> _Data supplied_:
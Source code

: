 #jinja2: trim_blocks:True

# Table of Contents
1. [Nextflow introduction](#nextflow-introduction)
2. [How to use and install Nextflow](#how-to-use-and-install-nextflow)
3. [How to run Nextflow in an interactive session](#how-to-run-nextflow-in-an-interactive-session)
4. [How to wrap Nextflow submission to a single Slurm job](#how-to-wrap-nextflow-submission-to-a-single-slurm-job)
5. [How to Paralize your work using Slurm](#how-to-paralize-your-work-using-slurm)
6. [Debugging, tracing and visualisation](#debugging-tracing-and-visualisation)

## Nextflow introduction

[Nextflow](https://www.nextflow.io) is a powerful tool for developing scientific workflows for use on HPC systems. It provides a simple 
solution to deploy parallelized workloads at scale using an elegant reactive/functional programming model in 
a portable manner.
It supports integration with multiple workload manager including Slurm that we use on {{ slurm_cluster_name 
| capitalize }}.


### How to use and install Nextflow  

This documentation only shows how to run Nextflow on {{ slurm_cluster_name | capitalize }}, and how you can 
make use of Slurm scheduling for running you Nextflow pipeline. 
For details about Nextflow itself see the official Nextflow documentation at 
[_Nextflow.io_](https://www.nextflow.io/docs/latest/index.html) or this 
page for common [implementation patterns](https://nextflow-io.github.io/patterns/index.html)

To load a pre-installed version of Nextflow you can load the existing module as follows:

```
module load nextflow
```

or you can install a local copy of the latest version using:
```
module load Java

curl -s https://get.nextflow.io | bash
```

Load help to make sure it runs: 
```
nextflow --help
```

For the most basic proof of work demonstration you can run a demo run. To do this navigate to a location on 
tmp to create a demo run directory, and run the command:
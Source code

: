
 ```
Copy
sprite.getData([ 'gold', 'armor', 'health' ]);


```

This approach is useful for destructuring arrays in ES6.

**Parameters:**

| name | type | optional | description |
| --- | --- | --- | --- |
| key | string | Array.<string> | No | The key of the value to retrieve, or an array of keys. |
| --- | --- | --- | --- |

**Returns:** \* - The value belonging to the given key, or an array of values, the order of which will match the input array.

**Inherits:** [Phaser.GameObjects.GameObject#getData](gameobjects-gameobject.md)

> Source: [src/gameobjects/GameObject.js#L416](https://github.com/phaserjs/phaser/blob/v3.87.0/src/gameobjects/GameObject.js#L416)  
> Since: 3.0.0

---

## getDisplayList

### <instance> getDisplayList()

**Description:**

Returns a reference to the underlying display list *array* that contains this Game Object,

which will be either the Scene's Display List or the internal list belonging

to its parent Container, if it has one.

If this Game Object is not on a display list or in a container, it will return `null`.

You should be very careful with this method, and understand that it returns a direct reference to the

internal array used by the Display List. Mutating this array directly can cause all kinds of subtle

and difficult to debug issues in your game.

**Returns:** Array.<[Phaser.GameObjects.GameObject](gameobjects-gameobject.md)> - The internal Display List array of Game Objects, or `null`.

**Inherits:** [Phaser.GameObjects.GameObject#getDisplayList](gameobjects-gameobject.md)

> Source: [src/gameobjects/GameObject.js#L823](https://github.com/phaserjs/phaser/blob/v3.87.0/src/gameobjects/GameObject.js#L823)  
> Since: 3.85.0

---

> _Work instructions_: What is the number of lines in the entries above that hold the string "https"? Please state that number alone.

> _Task output_: 6